There we are, the five of us. November 27, 1952. Amarillo Air Force Base. Thanksgiving Day. My dad had recently been called back to active duty (the Korean War--he'd already served in both theaters in WW II), and so we'd moved to Amarillo (in the Texas Panhandle) from Enid, Oklahoma.

Oh, were we younger then! Dad was 39; Mom, 33; Dickie, 10; Danny, 8; Davi, 4. (I'm the one with his mouth full ... and the wicked smile.)

Dad was a chaplain (I think he was a major then; he retired as a Lt. Col), and we've just attended his Thanksgiving service on the base. I have no memory of it at all. Dad, who had a booming speaking voice, liked to tell a little joke now and then in his sermons, sermons that I now confess always seemed interminable to me. (They were probably about ten minutes or so.) I knew that when church was over, several really good things were going to happen: (1) Food! (2) Change out of my cursed Sunday clothes! (3) Play outside! So who can blame an 8-year-old for urging his preacher-father to speak more quickly, more briefly.

Here's the sort of joke he told in his sermons--I remember this one (though, of course, this is not word for word):

Some men were paving a sidewalk. One of them said, over and over, that he liked children. Later, the sidewalk complete, but wet, they took a break. When they came back, they could see that some kids had left their little footprints on and in the new sidewalk.

"Darn kids!" barked the child-liking guy.

"I thought you said you liked children," said another guy.

"I like them in the abstract," he replied, "not in the concrete."

I heard him tell that one quite a few times. Back in Oklahoma, my dad, who was now a college professor as well as an ordained minster (Disciples of Christ), would "fill in" at local churches, often for weeks on end. (He did the same when we moved to Hiram, Ohio, in 1956, though not nearly so often.) We almost always went along.
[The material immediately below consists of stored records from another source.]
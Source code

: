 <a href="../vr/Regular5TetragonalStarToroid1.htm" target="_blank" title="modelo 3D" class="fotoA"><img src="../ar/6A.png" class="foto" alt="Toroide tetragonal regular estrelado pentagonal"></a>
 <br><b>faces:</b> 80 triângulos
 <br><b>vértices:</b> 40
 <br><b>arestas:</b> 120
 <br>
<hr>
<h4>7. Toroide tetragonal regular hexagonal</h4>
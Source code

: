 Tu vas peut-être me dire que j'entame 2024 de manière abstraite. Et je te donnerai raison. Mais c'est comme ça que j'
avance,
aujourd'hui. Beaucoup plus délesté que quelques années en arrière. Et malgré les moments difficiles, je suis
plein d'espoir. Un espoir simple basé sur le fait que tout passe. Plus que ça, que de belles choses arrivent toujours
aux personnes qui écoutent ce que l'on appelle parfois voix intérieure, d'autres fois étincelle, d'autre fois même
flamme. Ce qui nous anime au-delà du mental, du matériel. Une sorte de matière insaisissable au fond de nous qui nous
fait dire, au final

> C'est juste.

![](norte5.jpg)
As I look at this photograph now, I am of course saddened. Dad died on November 29, 1999, just five days after Thanksgiving. We had all been there in the Berkshires, where Dad was dying in a nursing home (they'd retired out there some years earlier). When we visited his room, he would perk up now and then, but we knew he could not last much longer. When we left for home on the 27th (Saturday), we stopped to see Dad for what I feared would be the last time. It was. Here's some of what I wrote in my journal that day ...
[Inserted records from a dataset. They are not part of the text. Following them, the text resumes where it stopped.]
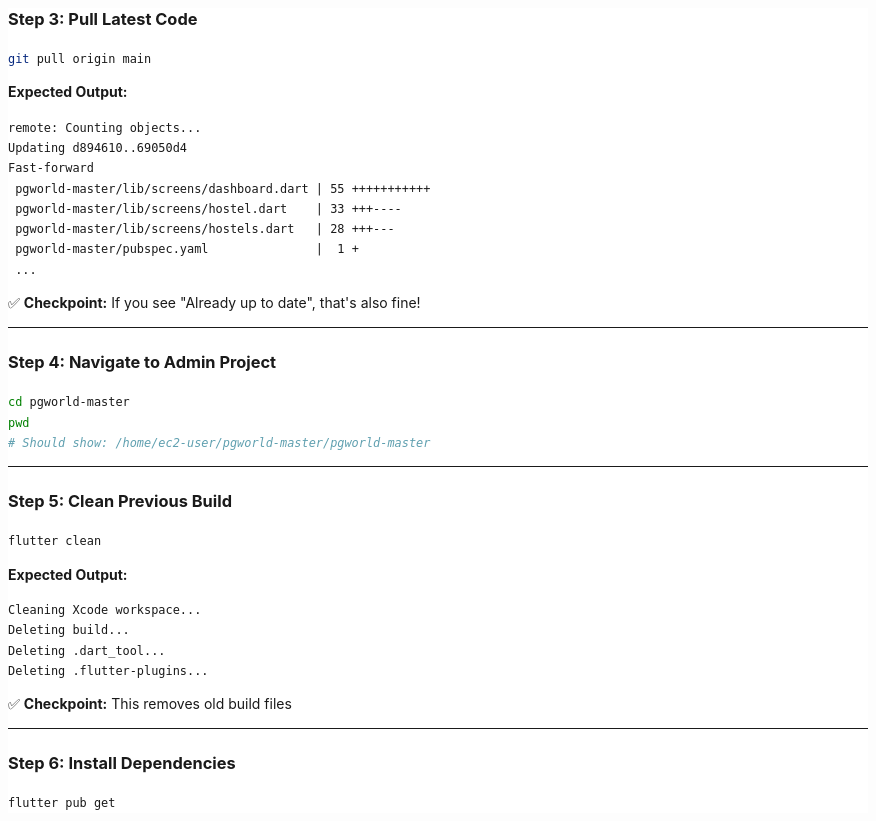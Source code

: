 
### **Step 3: Pull Latest Code**

```bash
git pull origin main
```

**Expected Output:**
```
remote: Counting objects...
Updating d894610..69050d4
Fast-forward
 pgworld-master/lib/screens/dashboard.dart | 55 +++++++++++
 pgworld-master/lib/screens/hostel.dart    | 33 +++----
 pgworld-master/lib/screens/hostels.dart   | 28 +++---
 pgworld-master/pubspec.yaml               |  1 +
 ...
```

✅ **Checkpoint:** If you see "Already up to date", that's also fine!

---

### **Step 4: Navigate to Admin Project**

```bash
cd pgworld-master
pwd
# Should show: /home/ec2-user/pgworld-master/pgworld-master
```

---

### **Step 5: Clean Previous Build**

```bash
flutter clean
```

**Expected Output:**
```
Cleaning Xcode workspace...
Deleting build...
Deleting .dart_tool...
Deleting .flutter-plugins...
```

✅ **Checkpoint:** This removes old build files

---

### **Step 6: Install Dependencies**

```bash
flutter pub get
```
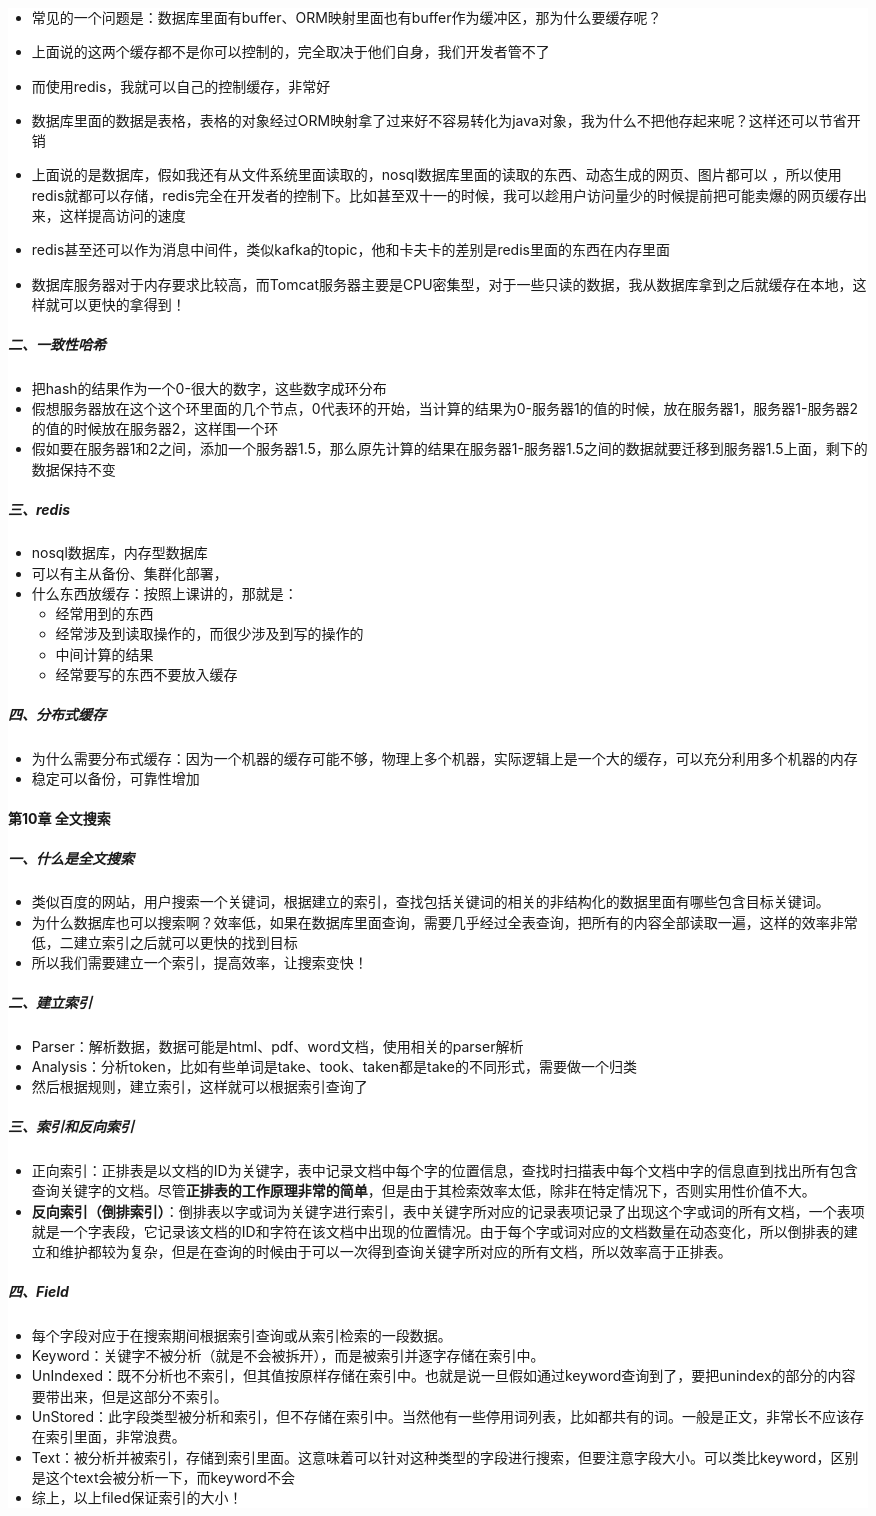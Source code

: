 - 常见的一个问题是：数据库里面有buffer、ORM映射里面也有buffer作为缓冲区，那为什么要缓存呢？
- 上面说的这两个缓存都不是你可以控制的，完全取决于他们自身，我们开发者管不了
- 而使用redis，我就可以自己的控制缓存，非常好
- 数据库里面的数据是表格，表格的对象经过ORM映射拿了过来好不容易转化为java对象，我为什么不把他存起来呢？这样还可以节省开销
- 上面说的是数据库，假如我还有从文件系统里面读取的，nosql数据库里面的读取的东西、动态生成的网页、图片都可以 ，所以使用redis就都可以存储，redis完全在开发者的控制下。比如甚至双十一的时候，我可以趁用户访问量少的时候提前把可能卖爆的网页缓存出来，这样提高访问的速度
- redis甚至还可以作为消息中间件，类似kafka的topic，他和卡夫卡的差别是redis里面的东西在内存里面

- 数据库服务器对于内存要求比较高，而Tomcat服务器主要是CPU密集型，对于一些只读的数据，我从数据库拿到之后就缓存在本地，这样就可以更快的拿得到！

##### 二、一致性哈希

- 把hash的结果作为一个0-很大的数字，这些数字成环分布
- 假想服务器放在这个这个环里面的几个节点，0代表环的开始，当计算的结果为0-服务器1的值的时候，放在服务器1，服务器1-服务器2的值的时候放在服务器2，这样围一个环
- 假如要在服务器1和2之间，添加一个服务器1.5，那么原先计算的结果在服务器1-服务器1.5之间的数据就要迁移到服务器1.5上面，剩下的数据保持不变

##### 三、redis

- nosql数据库，内存型数据库
- 可以有主从备份、集群化部署，
- 什么东西放缓存：按照上课讲的，那就是：
  - 经常用到的东西
  - 经常涉及到读取操作的，而很少涉及到写的操作的
  - 中间计算的结果
  - 经常要写的东西不要放入缓存

##### 四、分布式缓存

- 为什么需要分布式缓存：因为一个机器的缓存可能不够，物理上多个机器，实际逻辑上是一个大的缓存，可以充分利用多个机器的内存
- 稳定可以备份，可靠性增加

#### 第10章 全文搜索

##### 一、什么是全文搜索

- 类似百度的网站，用户搜索一个关键词，根据建立的索引，查找包括关键词的相关的非结构化的数据里面有哪些包含目标关键词。
- 为什么数据库也可以搜索啊？效率低，如果在数据库里面查询，需要几乎经过全表查询，把所有的内容全部读取一遍，这样的效率非常低，二建立索引之后就可以更快的找到目标
- 所以我们需要建立一个索引，提高效率，让搜索变快！

##### 二、建立索引

- Parser：解析数据，数据可能是html、pdf、word文档，使用相关的parser解析
- Analysis：分析token，比如有些单词是take、took、taken都是take的不同形式，需要做一个归类
- 然后根据规则，建立索引，这样就可以根据索引查询了

##### 三、索引和反向索引

- 正向索引：正排表是以文档的ID为关键字，表中记录文档中每个字的位置信息，查找时扫描表中每个文档中字的信息直到找出所有包含查询关键字的文档。尽管**正排表的工作原理非常的简单**，但是由于其检索效率太低，除非在特定情况下，否则实用性价值不大。
- **反向索引（倒排索引）**：倒排表以字或词为关键字进行索引，表中关键字所对应的记录表项记录了出现这个字或词的所有文档，一个表项就是一个字表段，它记录该文档的ID和字符在该文档中出现的位置情况。由于每个字或词对应的文档数量在动态变化，所以倒排表的建立和维护都较为复杂，但是在查询的时候由于可以一次得到查询关键字所对应的所有文档，所以效率高于正排表。

##### 四、Field

- 每个字段对应于在搜索期间根据索引查询或从索引检索的一段数据。
- Keyword：关键字不被分析（就是不会被拆开），而是被索引并逐字存储在索引中。
- UnIndexed：既不分析也不索引，但其值按原样存储在索引中。也就是说一旦假如通过keyword查询到了，要把unindex的部分的内容要带出来，但是这部分不索引。
- UnStored：此字段类型被分析和索引，但不存储在索引中。当然他有一些停用词列表，比如都共有的词。一般是正文，非常长不应该存在索引里面，非常浪费。
- Text：被分析并被索引，存储到索引里面。这意味着可以针对这种类型的字段进行搜索，但要注意字段大小。可以类比keyword，区别是这个text会被分析一下，而keyword不会
- 综上，以上filed保证索引的大小！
... drove over to see my father for what may be the last time; he was very, very weak this morning, unshaven (for several days) and with a wracking, wrenching cough; conscious only infrequently; but during one of those moments I told him that he has been a wonderful father; he smiled and tried to say something but for the life of me I could not tell what it was; then I added, “Even though you hit Dave in the face with a fastball”; he smiled again; “Better him than me,” I tacked on—eliciting another smile; then he drifted off into a morphine sleep ...

He lived through Sunday, died on Monday morning.

And now? Mom is 97; my older brother will turn 75 in December; I just turned 72; my younger brother is 68. Health is iffy for all of us.

But the gratitude I feel for my parents when I look at this picture is overwhelming. What a life they gave us ... what opportunities ... what affection for all three of us, even though we are three very different human beings. At my wedding, just before Dad and I walked out to take our places to await the bridal procession, I thanked him for making me worthy of a woman like Joyce. He just smiled. His eyes got wet. (I don't think I ever saw him cry--but, oh, his eyes would dampen and redden.)

I wrote "overwhelming" a moment ago. Whelm means "to submerge." And when I think of my family, the water that washes over me is impossibly sweet--but has as well a hint of salt. Like tears.